光然の高野山修行日記 ・十二 後半

ここまでは自室の話、ここからは学院全体の掃除についてお話いたします。

期末テストの初日、七月二十一日昼食後から院内の大掃除は始まりました。

まずは院内全ての仏器磨きから。それまでも日曜に院内各所の仏器磨きが行われていましたが、全部という事は中々ありませんでした。僅かな雲りが付いてしても監督の寮監先生は見つけてしまいます。
気合を入れて磨きつつも、班員と談笑したり、汚れ防止に敷いた新聞紙からすっかり疎くなった世間の事を眺めていると、大掃除初日は終了しました。

二日目は精進供の配膳以外にほとんど出入りの無かった加行道場の「道場洗い」。コンクリート剥き出しの床が印象的な二階に分かれている広い道場を、二学期の加行に向けて掃除しました。脚立に上がり窓ガラス拭き。濡らした新聞紙をちぎって撒き菷で掃いてチリ集め。何度かけても雑巾を黒く染める床。雑巾洗い用のバケツの水を交換するために、離れた場所にある給水所へ往復すること数度。

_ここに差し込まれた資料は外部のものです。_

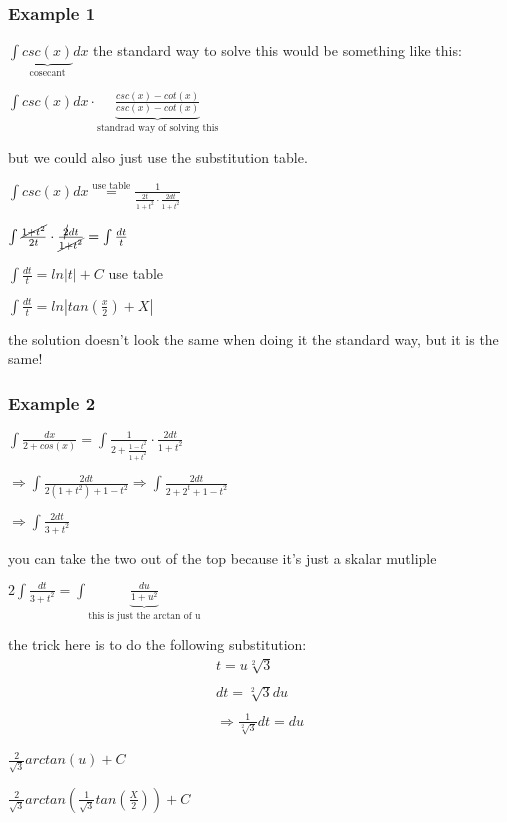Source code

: \documentclass{article}
\begin{document}
\subsubsection*{Example 1}
$\int \underbrace{csc(x)}_{\text{cosecant}} dx $
the standard way to solve this would be something
like this:

$\int csc(x) dx \cdot \underbrace{\frac{csc(x)-cot(x)}{csc(x)-cot(x)}}_{\text{standrad way of solving this}}$

but we could also just use the substitution table.

$\int csc(x)dx \stackrel{\text{use table}}{=} \frac{1}{\frac{2t}{1+t^2} \cdot \frac{2dt}{1+t^2}}$

$\int \frac{\cancel{1+t^2}}{2t} \cdot \frac{\cancel{2}dt}{\cancel{1+t^2}} = \int \frac{dt}{t}$

$\int \frac{dt}{t} =ln |t| +C $ use table

$\int \frac{dt}{t} = ln |tan(\frac{x}{2})+X|$

the solution doesn't look the same when doing it the standard way, but it is the same!

\subsubsection*{Example 2}

$\int \frac{dx}{2+cos(x)}=\int \frac{1}{2+\frac{1-t^2}{1+t^2}} \cdot \frac{2dt}{1+t^2}$

$\Rightarrow \int \frac{2dt}{2(1+t^2)+1-t^2} \Rightarrow \int \frac{2dt}{2+2^t+1-t^2}$

$\Rightarrow \int \frac{2dt}{3+t^2}$

you can take the two out of the top because it's just a skalar mutliple

$2\int \frac{dt}{3+t^2} = \int \underbrace{\frac{du}{1+u^2}}_{\text{this is just the arctan of u}}$

the trick here is to do the following substitution:
\begin{align*}
    t=u\sqrt[2]{3}
    \\\\
    dt=\sqrt[2]{3}du
    \\\\
    \Rightarrow \frac{1}{\sqrt[2]{3}}dt = du
\end{align*}

$\frac{2}{\sqrt{3}}arctan(u)+C$

$\frac{2}{\sqrt{3}}arctan(\frac{1}{\sqrt{3}}tan(\frac{X}{2}))+C$
\end{document}
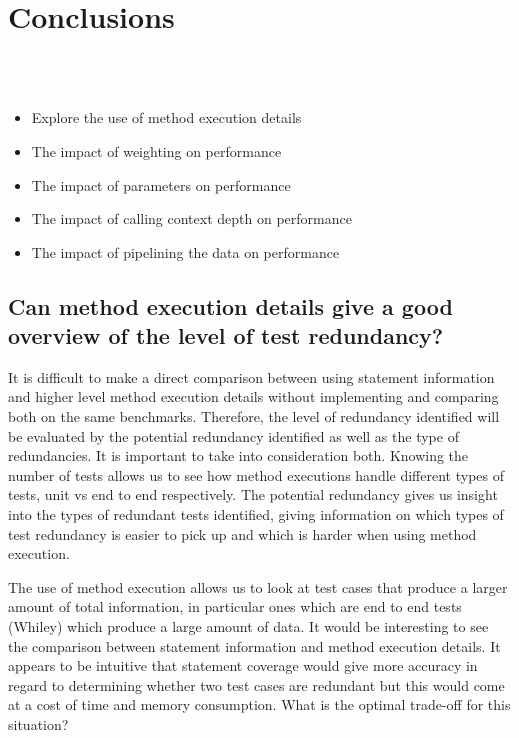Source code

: \section{Conclusions}

 \\
 \\


\begin{itemize}
\item{Explore the use of method execution details}
\item{The impact of weighting on performance}
\item{The impact of parameters on performance}
\item{The impact of calling context depth on performance}
\item{The impact of pipelining the data on performance}
\end{itemize}

\subsection{Can method execution details give a good overview of the level of test redundancy?}

It is difficult to make a direct comparison between using statement information and higher level method execution details without implementing and comparing both on the same benchmarks. Therefore, the level of redundancy identified will be evaluated by the potential redundancy identified as well as the type of redundancies. It is important to take into consideration both. Knowing the number of tests allows us to see how method executions handle different types of tests, unit vs end to end respectively. The potential redundancy gives us insight into the types of redundant tests identified, giving information on which types of test redundancy is easier to pick up and which is harder when using method execution.

The use of method execution allows us to look at test cases that produce a larger amount of total information, in particular ones which are end to end tests (Whiley) which produce a large amount of data. It would be interesting to see the comparison between statement information and method execution details. It appears to be intuitive that statement coverage would give more accuracy in regard to determining whether two test cases are redundant but this would come at a cost of time and memory consumption. What is the optimal trade-off for this situation?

大変ながらも道場洗いは足が汚れる事を理由に、裸足での活動が許される唯一の機会となります。ここを逃がす手は有りません、普段足袋の着用を義務づけられている場所を裸足でぺたぺたと歩き回る事が出来るのは、少し悪い事をしているようで痛快でした。

試験最終日である七月二十三日は、前日の雑巾がけを張り切り過ぎたおかげで筋肉痛の気が残る中、毎朝下座(掃除)している場所を普段より長い三十分かけて綺麗にし、その後院内全ての窓ガラスを室内室外ともに磨き上げる事となりました。

専修学院は寶壽院という寺院に、寺院が間借りしている形をとっています。
単体でも広いお寺に学院部分が寮舎を含め引っ付いているので、たかが窓拭きと侮っていては火傷をしかねない数のガラス窓が待っています。

ですが、そうは言っても次の日には終業式。下山したらどこに行くか、昼食はどうするか、終業式は何時に終わりどんな形で外に出る事になるのか。

など様々な事を想像し、期待を語りながら掃除をしていたので、十三時半から十七時半までかかりながらも気が付けばあっという間の出来事でした。

話をしながらでなければもっと早く終わっていたのではないのかなと、思わなくもないのですが、そこはちょっと大目に見て頂きたいところ。

二学期に入ると加行では何をするのか、どんな生活が待っているのか。等どこか少し持っている不安が、目の前にある「帰宅」を引き立てる程よいスパイスとなって、気持ちが否が応でも盛り上がって来るのですから。